Copy the data that appears below exactly. Drop the pictures.

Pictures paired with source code
━━━━
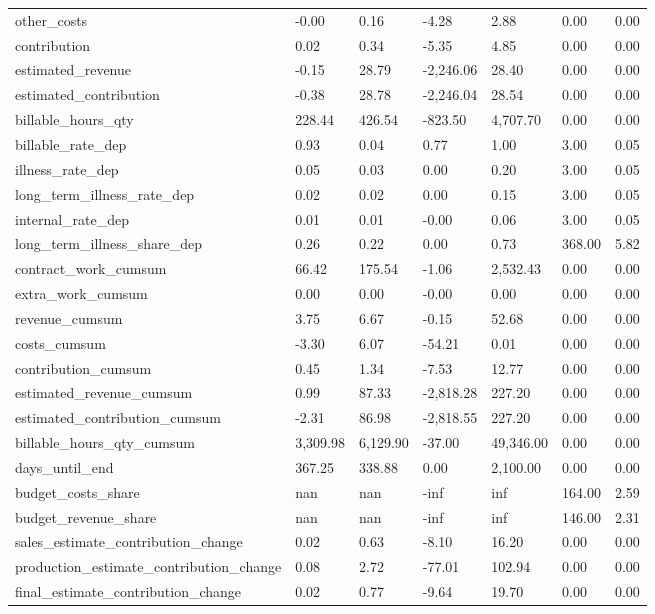 \begin{landscape}
\begin{longtable}[h!]{lllllll}
other_costs & -0.00 & 0.16 & -4.28 & 2.88 & 0.00 & 0.00 \\
contribution & 0.02 & 0.34 & -5.35 & 4.85 & 0.00 & 0.00 \\
estimated_revenue & -0.15 & 28.79 & -2,246.06 & 28.40 & 0.00 & 0.00 \\
estimated_contribution & -0.38 & 28.78 & -2,246.04 & 28.54 & 0.00 & 0.00 \\
billable_hours_qty & 228.44 & 426.54 & -823.50 & 4,707.70 & 0.00 & 0.00 \\
billable_rate_dep & 0.93 & 0.04 & 0.77 & 1.00 & 3.00 & 0.05 \\
illness_rate_dep & 0.05 & 0.03 & 0.00 & 0.20 & 3.00 & 0.05 \\
long_term_illness_rate_dep & 0.02 & 0.02 & 0.00 & 0.15 & 3.00 & 0.05 \\
internal_rate_dep & 0.01 & 0.01 & -0.00 & 0.06 & 3.00 & 0.05 \\
long_term_illness_share_dep & 0.26 & 0.22 & 0.00 & 0.73 & 368.00 & 5.82 \\
contract_work_cumsum & 66.42 & 175.54 & -1.06 & 2,532.43 & 0.00 & 0.00 \\
extra_work_cumsum & 0.00 & 0.00 & -0.00 & 0.00 & 0.00 & 0.00 \\
revenue_cumsum & 3.75 & 6.67 & -0.15 & 52.68 & 0.00 & 0.00 \\
costs_cumsum & -3.30 & 6.07 & -54.21 & 0.01 & 0.00 & 0.00 \\
contribution_cumsum & 0.45 & 1.34 & -7.53 & 12.77 & 0.00 & 0.00 \\
estimated_revenue_cumsum & 0.99 & 87.33 & -2,818.28 & 227.20 & 0.00 & 0.00 \\
estimated_contribution_cumsum & -2.31 & 86.98 & -2,818.55 & 227.20 & 0.00 & 0.00 \\
billable_hours_qty_cumsum & 3,309.98 & 6,129.90 & -37.00 & 49,346.00 & 0.00 & 0.00 \\
days_until_end & 367.25 & 338.88 & 0.00 & 2,100.00 & 0.00 & 0.00 \\
budget_costs_share & nan & nan & -inf & inf & 164.00 & 2.59 \\
budget_revenue_share & nan & nan & -inf & inf & 146.00 & 2.31 \\
sales_estimate_contribution_change & 0.02 & 0.63 & -8.10 & 16.20 & 0.00 & 0.00 \\
production_estimate_contribution_change & 0.08 & 2.72 & -77.01 & 102.94 & 0.00 & 0.00 \\
final_estimate_contribution_change & 0.02 & 0.77 & -9.64 & 19.70 & 0.00 & 0.00 \\

\end{longtable}
\end{landscape}
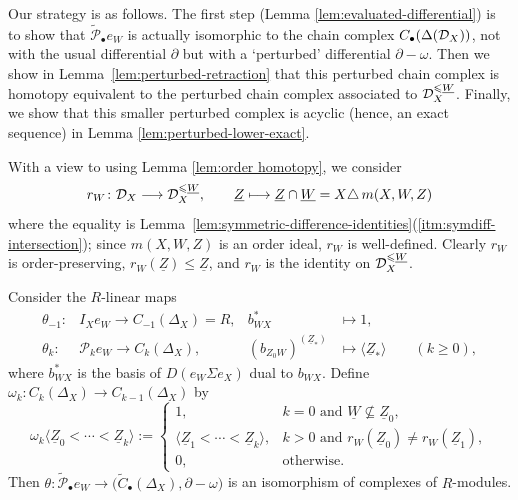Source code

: \documentclass[a4paper,leqno]{amsart}
\begin{document}
Our strategy is as follows.  The first step (Lemma \ref{lem:evaluated-differential}) is to show that $\widetilde{\mathcal P}_\bullet e_W$ is actually isomorphic to the chain complex $C_\bullet(\Delta(\mathcal D_X))$, not with the usual differential $\partial$ but with a `perturbed'  differential $\partial-\omega$.  Then we show in Lemma~\ref{lem:perturbed-retraction} that this perturbed chain complex is homotopy equivalent to the perturbed chain complex associated to $\mathcal D_X^{\leqslant \underline{W}}$.  Finally, we show that this smaller perturbed complex is acyclic (hence, an exact sequence) in Lemma \ref{lem:perturbed-lower-exact}.

With a view to using Lemma \ref{lem:order homotopy}, we consider
\[
r_W\colon\mathcal D_X\longrightarrow\mathcal D_X^{\leqslant\underline{W}},\qquad
 \underline{Z}\longmapsto\underline{Z}\cap\underline{W}=X{\mathbin{\triangle}}\,m(X,W,Z)
\]
where the equality is Lemma~\ref{lem:symmetric-difference-identities}\textup{(\ref{itm:symdiff-intersection})}; since $m(X,W,Z)$ is an order ideal, $r_W$ is well-defined. Clearly $r_W$ is order-preserving, $r_W(\underline{Z})\leq\underline{Z}$, and $r_W$ is the identity on $\mathcal D_X^{\leqslant\underline{W}}$.

\begin{lem}\label{lem:evaluated-differential}
Consider the $R$-linear maps
\begin{align*}
\theta_{-1}\colon &I_Xe_W\to C_{-1}(\Delta_X)=R, & b_{WX}^* &\mapsto 1, \\
\theta_k\colon& \mathcal P_ke_W\to C_k(\Delta_X), & (b_{Z_0W})^{(\underline{Z}_\ast)}&\mapsto\langle\underline{Z}_\ast\rangle \qquad (k\ge 0),
\end{align*} 
where $b_{WX}^*$ is the basis of $D(e_W\Sigma e_X)$ dual to $b_{WX}$.
Define $\omega_k\colon C_k(\Delta_X)\to C_{k-1}(\Delta_X)$ by
\[
 \omega_k\langle\underline{Z}_0<\cdots<\underline{Z}_k\rangle:=
 \begin{cases}
 1, & k=0 \text{ and } \underline{W}\not\subseteq \underline{Z}_0,\\
 \langle\underline{Z}_1<\cdots<\underline{Z}_k\rangle, & k>0 \text{ and } r_W(\underline{Z}_0)\neq r_W(\underline{Z}_1),\\
 0, & \text{otherwise}.
 \end{cases}
\]
Then $\theta\colon\widetilde{\mathcal P}_\bullet e_W\to\bigl(\widetilde C_\bullet(\Delta_X),\partial-\omega\bigr)$ is an isomorphism of complexes of $R$-modules.
\end{lem}
\end{document}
━━━━
Solution for this task:
 \begin{landscape}
\begin{longtable}[h!]{lllllll}
other_costs & -0.00 & 0.16 & -4.28 & 2.88 & 0.00 & 0.00 \\
contribution & 0.02 & 0.34 & -5.35 & 4.85 & 0.00 & 0.00 \\
estimated_revenue & -0.15 & 28.79 & -2,246.06 & 28.40 & 0.00 & 0.00 \\
estimated_contribution & -0.38 & 28.78 & -2,246.04 & 28.54 & 0.00 & 0.00 \\
billable_hours_qty & 228.44 & 426.54 & -823.50 & 4,707.70 & 0.00 & 0.00 \\
billable_rate_dep & 0.93 & 0.04 & 0.77 & 1.00 & 3.00 & 0.05 \\
illness_rate_dep & 0.05 & 0.03 & 0.00 & 0.20 & 3.00 & 0.05 \\
long_term_illness_rate_dep & 0.02 & 0.02 & 0.00 & 0.15 & 3.00 & 0.05 \\
internal_rate_dep & 0.01 & 0.01 & -0.00 & 0.06 & 3.00 & 0.05 \\
long_term_illness_share_dep & 0.26 & 0.22 & 0.00 & 0.73 & 368.00 & 5.82 \\
contract_work_cumsum & 66.42 & 175.54 & -1.06 & 2,532.43 & 0.00 & 0.00 \\
extra_work_cumsum & 0.00 & 0.00 & -0.00 & 0.00 & 0.00 & 0.00 \\
revenue_cumsum & 3.75 & 6.67 & -0.15 & 52.68 & 0.00 & 0.00 \\
costs_cumsum & -3.30 & 6.07 & -54.21 & 0.01 & 0.00 & 0.00 \\
contribution_cumsum & 0.45 & 1.34 & -7.53 & 12.77 & 0.00 & 0.00 \\
estimated_revenue_cumsum & 0.99 & 87.33 & -2,818.28 & 227.20 & 0.00 & 0.00 \\
estimated_contribution_cumsum & -2.31 & 86.98 & -2,818.55 & 227.20 & 0.00 & 0.00 \\
billable_hours_qty_cumsum & 3,309.98 & 6,129.90 & -37.00 & 49,346.00 & 0.00 & 0.00 \\
days_until_end & 367.25 & 338.88 & 0.00 & 2,100.00 & 0.00 & 0.00 \\
budget_costs_share & nan & nan & -inf & inf & 164.00 & 2.59 \\
budget_revenue_share & nan & nan & -inf & inf & 146.00 & 2.31 \\
sales_estimate_contribution_change & 0.02 & 0.63 & -8.10 & 16.20 & 0.00 & 0.00 \\
production_estimate_contribution_change & 0.08 & 2.72 & -77.01 & 102.94 & 0.00 & 0.00 \\
final_estimate_contribution_change & 0.02 & 0.77 & -9.64 & 19.70 & 0.00 & 0.00 \\

\end{longtable}
\end{landscape}
Source code

: \documentclass[a4paper,leqno]{amsart}
\begin{document}
Our strategy is as follows.  The first step (Lemma \ref{lem:evaluated-differential}) is to show that $\widetilde{\mathcal P}_\bullet e_W$ is actually isomorphic to the chain complex $C_\bullet(\Delta(\mathcal D_X))$, not with the usual differential $\partial$ but with a `perturbed'  differential $\partial-\omega$.  Then we show in Lemma~\ref{lem:perturbed-retraction} that this perturbed chain complex is homotopy equivalent to the perturbed chain complex associated to $\mathcal D_X^{\leqslant \underline{W}}$.  Finally, we show that this smaller perturbed complex is acyclic (hence, an exact sequence) in Lemma \ref{lem:perturbed-lower-exact}.

With a view to using Lemma \ref{lem:order homotopy}, we consider
\[
r_W\colon\mathcal D_X\longrightarrow\mathcal D_X^{\leqslant\underline{W}},\qquad
 \underline{Z}\longmapsto\underline{Z}\cap\underline{W}=X{\mathbin{\triangle}}\,m(X,W,Z)
\]
where the equality is Lemma~\ref{lem:symmetric-difference-identities}\textup{(\ref{itm:symdiff-intersection})}; since $m(X,W,Z)$ is an order ideal, $r_W$ is well-defined. Clearly $r_W$ is order-preserving, $r_W(\underline{Z})\leq\underline{Z}$, and $r_W$ is the identity on $\mathcal D_X^{\leqslant\underline{W}}$.

\begin{lem}\label{lem:evaluated-differential}
Consider the $R$-linear maps
\begin{align*}
\theta_{-1}\colon &I_Xe_W\to C_{-1}(\Delta_X)=R, & b_{WX}^* &\mapsto 1, \\
\theta_k\colon& \mathcal P_ke_W\to C_k(\Delta_X), & (b_{Z_0W})^{(\underline{Z}_\ast)}&\mapsto\langle\underline{Z}_\ast\rangle \qquad (k\ge 0),
\end{align*} 
where $b_{WX}^*$ is the basis of $D(e_W\Sigma e_X)$ dual to $b_{WX}$.
Define $\omega_k\colon C_k(\Delta_X)\to C_{k-1}(\Delta_X)$ by
\[
 \omega_k\langle\underline{Z}_0<\cdots<\underline{Z}_k\rangle:=
 \begin{cases}
 1, & k=0 \text{ and } \underline{W}\not\subseteq \underline{Z}_0,\\
 \langle\underline{Z}_1<\cdots<\underline{Z}_k\rangle, & k>0 \text{ and } r_W(\underline{Z}_0)\neq r_W(\underline{Z}_1),\\
 0, & \text{otherwise}.
 \end{cases}
\]
Then $\theta\colon\widetilde{\mathcal P}_\bullet e_W\to\bigl(\widetilde C_\bullet(\Delta_X),\partial-\omega\bigr)$ is an isomorphism of complexes of $R$-modules.
\end{lem}
\end{document}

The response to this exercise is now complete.